David K. Davoudlarian, the Annandale gynecologist accused in a pair of civil lawsuits of strangling his wife, is being sued for $4,140.40 in legal fees by a law firm that represented him for 13 months.

The Northern Virginia firm of Odin, Feldman & Pittleman, which represented Davoudlarian from the day after his wife's body was found until last July, has filed papers in Fairfax County Circuit Court asserting that he owes the firm that amount in unpaid fees.

Davoudlarian has responded in court papers: "The amount owed has been paid in full," adding that he "may have a counterclaim" against the law firm.

No countersuit has been filed, and neither Davoudlarian nor the lawyer he has retained to represent him in the law firm's suit could be reached yesterday.

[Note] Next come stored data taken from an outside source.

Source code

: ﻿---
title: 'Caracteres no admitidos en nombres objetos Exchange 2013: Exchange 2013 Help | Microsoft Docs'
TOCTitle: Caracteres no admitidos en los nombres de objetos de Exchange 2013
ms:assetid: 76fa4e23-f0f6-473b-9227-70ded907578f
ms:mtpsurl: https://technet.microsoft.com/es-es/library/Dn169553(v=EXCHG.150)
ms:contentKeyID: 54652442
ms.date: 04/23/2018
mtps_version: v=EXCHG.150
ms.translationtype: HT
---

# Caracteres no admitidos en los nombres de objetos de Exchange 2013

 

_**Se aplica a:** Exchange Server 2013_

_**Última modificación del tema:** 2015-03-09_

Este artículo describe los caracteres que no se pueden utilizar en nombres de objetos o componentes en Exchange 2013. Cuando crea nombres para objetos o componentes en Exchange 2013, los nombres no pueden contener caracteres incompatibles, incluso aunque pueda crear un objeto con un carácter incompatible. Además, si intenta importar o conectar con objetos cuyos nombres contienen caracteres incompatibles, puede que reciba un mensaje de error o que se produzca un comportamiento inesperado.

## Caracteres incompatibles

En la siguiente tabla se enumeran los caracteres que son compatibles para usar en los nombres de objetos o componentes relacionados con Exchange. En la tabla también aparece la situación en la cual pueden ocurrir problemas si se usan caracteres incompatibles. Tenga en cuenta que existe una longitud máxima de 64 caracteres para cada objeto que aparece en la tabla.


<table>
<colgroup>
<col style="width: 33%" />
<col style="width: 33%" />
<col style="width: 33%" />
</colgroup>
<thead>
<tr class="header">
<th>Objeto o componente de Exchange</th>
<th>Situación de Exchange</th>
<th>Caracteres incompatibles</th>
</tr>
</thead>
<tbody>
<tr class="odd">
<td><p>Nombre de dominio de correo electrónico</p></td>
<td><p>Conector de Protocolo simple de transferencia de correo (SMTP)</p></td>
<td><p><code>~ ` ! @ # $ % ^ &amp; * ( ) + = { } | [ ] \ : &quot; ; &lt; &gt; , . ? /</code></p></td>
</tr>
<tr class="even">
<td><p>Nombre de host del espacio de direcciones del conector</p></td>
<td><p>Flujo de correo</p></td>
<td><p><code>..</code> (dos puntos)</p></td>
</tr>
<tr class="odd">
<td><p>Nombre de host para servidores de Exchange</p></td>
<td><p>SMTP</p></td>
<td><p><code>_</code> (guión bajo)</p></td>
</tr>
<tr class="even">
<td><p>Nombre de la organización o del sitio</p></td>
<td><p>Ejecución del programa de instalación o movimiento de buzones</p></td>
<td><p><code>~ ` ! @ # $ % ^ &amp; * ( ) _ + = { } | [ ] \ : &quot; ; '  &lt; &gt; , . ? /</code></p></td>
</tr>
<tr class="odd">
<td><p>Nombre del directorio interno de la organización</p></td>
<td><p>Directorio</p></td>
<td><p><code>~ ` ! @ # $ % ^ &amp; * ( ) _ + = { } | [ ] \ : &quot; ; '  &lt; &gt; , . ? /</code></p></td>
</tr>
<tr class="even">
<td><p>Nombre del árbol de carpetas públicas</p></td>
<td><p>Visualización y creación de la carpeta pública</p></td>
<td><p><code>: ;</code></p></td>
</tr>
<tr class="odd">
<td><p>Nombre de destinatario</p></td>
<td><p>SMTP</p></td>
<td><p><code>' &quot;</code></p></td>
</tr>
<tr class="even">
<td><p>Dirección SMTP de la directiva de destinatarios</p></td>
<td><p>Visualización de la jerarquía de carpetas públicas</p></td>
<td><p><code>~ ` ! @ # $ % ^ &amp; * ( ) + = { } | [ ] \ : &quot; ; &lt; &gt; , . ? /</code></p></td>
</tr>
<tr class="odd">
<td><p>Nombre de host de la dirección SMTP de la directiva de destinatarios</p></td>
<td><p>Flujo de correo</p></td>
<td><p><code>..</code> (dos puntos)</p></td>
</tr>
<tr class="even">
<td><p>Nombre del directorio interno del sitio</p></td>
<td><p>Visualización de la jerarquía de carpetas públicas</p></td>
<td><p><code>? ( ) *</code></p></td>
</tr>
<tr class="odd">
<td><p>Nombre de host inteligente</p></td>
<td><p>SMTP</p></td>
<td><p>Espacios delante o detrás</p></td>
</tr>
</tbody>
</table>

No date has been set for trial of the suit.

Davoudlarian's 40-year-old wife, Susan, disappeared without explanation from the couple's home on June 4, 1983. Eight days later she was found strangled, her nude body wedged beneath the back seat of her station wagon, which was parked at Dulles International Airport.

No criminal charges have been filed in her death, but the woman's daughters and her estate have filed separate civil suits alleging that the doctor killed his wife.

The month-long trial of the first of those suits, which sought $10 million in damages from Davoudlarian, ended in a mistrial last month when a seven-member jury was unable to agree on a verdict, splitting 5 to 2 against the doctor.

That suit is expected to be retried later this year.

Rodney Leffler of Odin, Feldman & Pittleman represented Davoudlarian through the filing of those suits until last July, when he withdrew. Neither Leffler nor Davoudlarian have said why Leffler stopped representing the doctor.

Leffler said yesterday the $4,140.14 represents the last part of his firm's bill for 13 months of services to Davoudlarian. He declined to say what the total bill had been.

Davoudlarian testified at the trial of the first civil suit that his income from a flourishing gynecological practice was $200,000 a year, but had been reduced by 70 percent because of adverse publicity resulting from the lawsuits against him.

After Leffler withdrew as his attorney, Davoudlarian retained Jack Rhoades and Plato Cacheris, who represented him in pretrial proceedings and defended him at last month's trial, and who are expected to defend him at the retrial. Rhoades and Cacheris are not defending him in the suit over the legal fees.

Cacheris said the bill for his services alone was $70,000, but yesterday he declined to say whether or not he had been paid. He said he knew of the bill dispute over the prior legal fee, and it "does not worry me at all."